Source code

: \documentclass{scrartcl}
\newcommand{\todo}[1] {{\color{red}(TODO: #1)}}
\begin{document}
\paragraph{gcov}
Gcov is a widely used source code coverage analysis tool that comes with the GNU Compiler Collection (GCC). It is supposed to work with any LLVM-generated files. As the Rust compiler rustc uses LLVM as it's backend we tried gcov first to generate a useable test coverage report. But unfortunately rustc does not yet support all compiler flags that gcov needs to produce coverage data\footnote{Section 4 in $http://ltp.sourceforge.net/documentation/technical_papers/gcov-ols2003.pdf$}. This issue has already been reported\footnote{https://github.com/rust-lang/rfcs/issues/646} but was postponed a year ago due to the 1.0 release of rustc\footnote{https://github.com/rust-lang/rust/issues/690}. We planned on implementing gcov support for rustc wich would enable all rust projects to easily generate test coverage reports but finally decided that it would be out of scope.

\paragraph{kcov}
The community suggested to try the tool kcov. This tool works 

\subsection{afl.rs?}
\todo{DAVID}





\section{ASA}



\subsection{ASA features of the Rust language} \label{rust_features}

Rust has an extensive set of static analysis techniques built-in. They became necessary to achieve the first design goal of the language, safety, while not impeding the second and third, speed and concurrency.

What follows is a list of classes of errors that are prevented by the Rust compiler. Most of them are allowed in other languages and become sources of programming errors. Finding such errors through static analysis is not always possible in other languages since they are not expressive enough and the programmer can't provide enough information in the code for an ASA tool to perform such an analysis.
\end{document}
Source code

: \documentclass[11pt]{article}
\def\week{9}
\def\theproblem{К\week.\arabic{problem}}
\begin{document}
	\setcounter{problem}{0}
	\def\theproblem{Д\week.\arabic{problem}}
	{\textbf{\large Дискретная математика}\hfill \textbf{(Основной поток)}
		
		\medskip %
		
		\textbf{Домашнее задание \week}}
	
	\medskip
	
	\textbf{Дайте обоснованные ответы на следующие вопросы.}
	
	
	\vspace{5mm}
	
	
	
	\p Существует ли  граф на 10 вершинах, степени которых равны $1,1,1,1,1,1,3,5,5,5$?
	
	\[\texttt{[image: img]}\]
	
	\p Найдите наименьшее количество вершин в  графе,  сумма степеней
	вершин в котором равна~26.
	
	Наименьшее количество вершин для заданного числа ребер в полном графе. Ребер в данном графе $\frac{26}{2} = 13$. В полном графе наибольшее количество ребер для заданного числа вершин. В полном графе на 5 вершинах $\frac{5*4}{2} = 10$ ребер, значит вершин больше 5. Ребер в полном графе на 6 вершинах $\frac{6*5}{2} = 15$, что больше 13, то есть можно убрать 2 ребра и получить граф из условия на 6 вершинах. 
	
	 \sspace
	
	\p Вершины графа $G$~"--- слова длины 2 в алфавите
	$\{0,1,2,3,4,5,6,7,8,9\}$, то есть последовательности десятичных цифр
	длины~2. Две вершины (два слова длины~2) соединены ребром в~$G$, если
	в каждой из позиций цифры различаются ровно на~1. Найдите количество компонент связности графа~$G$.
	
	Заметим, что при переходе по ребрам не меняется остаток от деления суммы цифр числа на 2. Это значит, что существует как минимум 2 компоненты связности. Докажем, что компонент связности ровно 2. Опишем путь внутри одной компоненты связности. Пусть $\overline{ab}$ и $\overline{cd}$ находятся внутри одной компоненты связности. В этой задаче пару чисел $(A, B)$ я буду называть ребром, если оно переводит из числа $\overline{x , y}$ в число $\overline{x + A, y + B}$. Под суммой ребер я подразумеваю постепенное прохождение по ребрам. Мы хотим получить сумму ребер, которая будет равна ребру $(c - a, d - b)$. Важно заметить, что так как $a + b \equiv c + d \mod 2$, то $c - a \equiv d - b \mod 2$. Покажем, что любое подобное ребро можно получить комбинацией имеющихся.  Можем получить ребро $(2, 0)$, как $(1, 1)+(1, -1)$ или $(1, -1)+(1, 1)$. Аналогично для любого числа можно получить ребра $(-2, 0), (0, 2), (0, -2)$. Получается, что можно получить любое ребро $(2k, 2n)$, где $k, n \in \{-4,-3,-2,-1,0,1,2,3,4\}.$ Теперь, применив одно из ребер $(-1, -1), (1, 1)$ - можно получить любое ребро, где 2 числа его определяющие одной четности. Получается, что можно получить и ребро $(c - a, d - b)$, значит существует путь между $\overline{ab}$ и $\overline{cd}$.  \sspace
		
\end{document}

Aim of the exercise: Every record above belongs in the answer, reproduced exactly.

Finished task:
Source code

: \documentclass{scrartcl}
\newcommand{\todo}[1] {{\color{red}(TODO: #1)}}
\begin{document}
\paragraph{gcov}
Gcov is a widely used source code coverage analysis tool that comes with the GNU Compiler Collection (GCC). It is supposed to work with any LLVM-generated files. As the Rust compiler rustc uses LLVM as it's backend we tried gcov first to generate a useable test coverage report. But unfortunately rustc does not yet support all compiler flags that gcov needs to produce coverage data\footnote{Section 4 in $http://ltp.sourceforge.net/documentation/technical_papers/gcov-ols2003.pdf$}. This issue has already been reported\footnote{https://github.com/rust-lang/rfcs/issues/646} but was postponed a year ago due to the 1.0 release of rustc\footnote{https://github.com/rust-lang/rust/issues/690}. We planned on implementing gcov support for rustc wich would enable all rust projects to easily generate test coverage reports but finally decided that it would be out of scope.

\paragraph{kcov}
The community suggested to try the tool kcov. This tool works 

\subsection{afl.rs?}
\todo{DAVID}





\section{ASA}



\subsection{ASA features of the Rust language} \label{rust_features}

Rust has an extensive set of static analysis techniques built-in. They became necessary to achieve the first design goal of the language, safety, while not impeding the second and third, speed and concurrency.

What follows is a list of classes of errors that are prevented by the Rust compiler. Most of them are allowed in other languages and become sources of programming errors. Finding such errors through static analysis is not always possible in other languages since they are not expressive enough and the programmer can't provide enough information in the code for an ASA tool to perform such an analysis.
\end{document}
Source code

: \documentclass[11pt]{article}
\def\week{9}
\def\theproblem{К\week.\arabic{problem}}
\begin{document}
	\setcounter{problem}{0}
	\def\theproblem{Д\week.\arabic{problem}}
	{\textbf{\large Дискретная математика}\hfill \textbf{(Основной поток)}
		
		\medskip %
		
		\textbf{Домашнее задание \week}}
	
	\medskip
	
	\textbf{Дайте обоснованные ответы на следующие вопросы.}
	
	
	\vspace{5mm}
	
	
	
	\p Существует ли  граф на 10 вершинах, степени которых равны $1,1,1,1,1,1,3,5,5,5$?
	
	\[\texttt{[image: img]}\]
	
	\p Найдите наименьшее количество вершин в  графе,  сумма степеней
	вершин в котором равна~26.
	
	Наименьшее количество вершин для заданного числа ребер в полном графе. Ребер в данном графе $\frac{26}{2} = 13$. В полном графе наибольшее количество ребер для заданного числа вершин. В полном графе на 5 вершинах $\frac{5*4}{2} = 10$ ребер, значит вершин больше 5. Ребер в полном графе на 6 вершинах $\frac{6*5}{2} = 15$, что больше 13, то есть можно убрать 2 ребра и получить граф из условия на 6 вершинах. 
	
	 \sspace
	
	\p Вершины графа $G$~"--- слова длины 2 в алфавите
	$\{0,1,2,3,4,5,6,7,8,9\}$, то есть последовательности десятичных цифр
	длины~2. Две вершины (два слова длины~2) соединены ребром в~$G$, если
	в каждой из позиций цифры различаются ровно на~1. Найдите количество компонент связности графа~$G$.
	
	Заметим, что при переходе по ребрам не меняется остаток от деления суммы цифр числа на 2. Это значит, что существует как минимум 2 компоненты связности. Докажем, что компонент связности ровно 2. Опишем путь внутри одной компоненты связности. Пусть $\overline{ab}$ и $\overline{cd}$ находятся внутри одной компоненты связности. В этой задаче пару чисел $(A, B)$ я буду называть ребром, если оно переводит из числа $\overline{x , y}$ в число $\overline{x + A, y + B}$. Под суммой ребер я подразумеваю постепенное прохождение по ребрам. Мы хотим получить сумму ребер, которая будет равна ребру $(c - a, d - b)$. Важно заметить, что так как $a + b \equiv c + d \mod 2$, то $c - a \equiv d - b \mod 2$. Покажем, что любое подобное ребро можно получить комбинацией имеющихся.  Можем получить ребро $(2, 0)$, как $(1, 1)+(1, -1)$ или $(1, -1)+(1, 1)$. Аналогично для любого числа можно получить ребра $(-2, 0), (0, 2), (0, -2)$. Получается, что можно получить любое ребро $(2k, 2n)$, где $k, n \in \{-4,-3,-2,-1,0,1,2,3,4\}.$ Теперь, применив одно из ребер $(-1, -1), (1, 1)$ - можно получить любое ребро, где 2 числа его определяющие одной четности. Получается, что можно получить и ребро $(c - a, d - b)$, значит существует путь между $\overline{ab}$ и $\overline{cd}$.  \sspace
		
\end{document}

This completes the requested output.